The final keyword and optimisation

An issue with the Java final keyword, also criticised by Josh Bloch and Neal Gafter in their excellent Java Puzzlers book, is that it means different things in different places. When applied to a class or method, it means that that class or method cannot be extended or overridden. This has led to a general (false) conception that "final is to do with optimisation", and its importance in thread-safety has been overlooked.

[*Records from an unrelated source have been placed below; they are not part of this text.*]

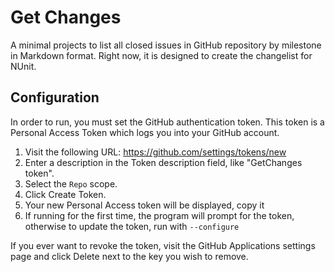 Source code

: # Get Changes
A minimal projects to list all closed issues in GitHub repository by milestone in Markdown format. Right now, it is designed to create the changelist for NUnit.

## Configuration ##

In order to run, you must set the GitHub authentication token. This token is a Personal Access Token which logs you into your GitHub account.

1. Visit the following URL: https://github.com/settings/tokens/new
2. Enter a description in the Token description field, like "GetChanges token".
3. Select the `Repo` scope.
4. Click Create Token.
5. Your new Personal Access token will be displayed, copy it
6. If running for the first time, the program will prompt for the token, otherwise to update the token, run with `--configure`

If you ever want to revoke the token, visit the GitHub Applications settings page and click Delete next to the key you wish to remove.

Even when applied to classes and methods, the notion that final is about optimisation is probably false in most cases. The argument appears to stem from languages such as C++, where "compilation" is a one-off process. In such languages, there are optimisations that you can make to method calls and field accesses if you know that the classes and fields in question will never be overridden. But when you're running in a VM, whether a class or method might "potentially" be overridden doens't really matter. What counts is whether it has been overridden at a given moment. It it hasn't at the point of JIT-compilation, and the JVM makes certain optimisations based on that observation, but then later the class/method is overridden, the JVM generally has the luxury (which a C++ compiler or linker generally doesn't) of being able to re-compile.

So when applied to classes and methods (and in fact, local variables inside methods), final is essentially a program design feature. When applied to instance and class variables, final is an important thread-safety mechanism.

CyclicBarrier

A new section of the Javamex web site looks at the CyclicBarrier class. In case you haven't come across it, CyclicBarrier is a construct that makes coordinating threads easier. Unlike CountDownLatch, which is designed for "one-off" coordinated actions, CyclicBarrier is designed to be re-used, so that it is suitable for iterative processes where the participating threads need to repeatedly perform a parallel operation, but periodically "converge" so that their results can be amalgamated.

In the article, we discuss the example of using a CyclicBarrier to coordinate a parallel sort algorithm. Essentially, the sort takes place in three stages. Each of the stages occurs in parallel, but at the end of each stage, a small single-threaded step must take place to amalgamate the results of the previous parallel operation.

Essentially, the code for a worker thread involved in the operation repeatedly carries out an operation and then calls the barrier's await() method. The latter method blocks until all participating threads have also called await() (we sometimes call this "arriving at the barrier"). At that point, CyclicBarrier executes our pre-determined "amalgamation" routine on one of the threads (the last one to arrive at the barrier, in fact), and then relases all the threads to move on to the next stage. Overall, the class takes out a lot of the actual thread coordination work, although, as we discuss in the article, we must still think about regular concurrency issues such as data synchronization and lock contention.

An additional feature of CyclicBarrier which we discuss is that it handles propagation of interruptions to all participating threads. In other words, if any thread involved in the operation is interrupted, then the whole operation will cease once all threads have called the await() method.

Whilst definitely one of the lesser used of the Java 5 concurrency utilities, CyclicBarrier is definitely a useful class that should not be overlooked.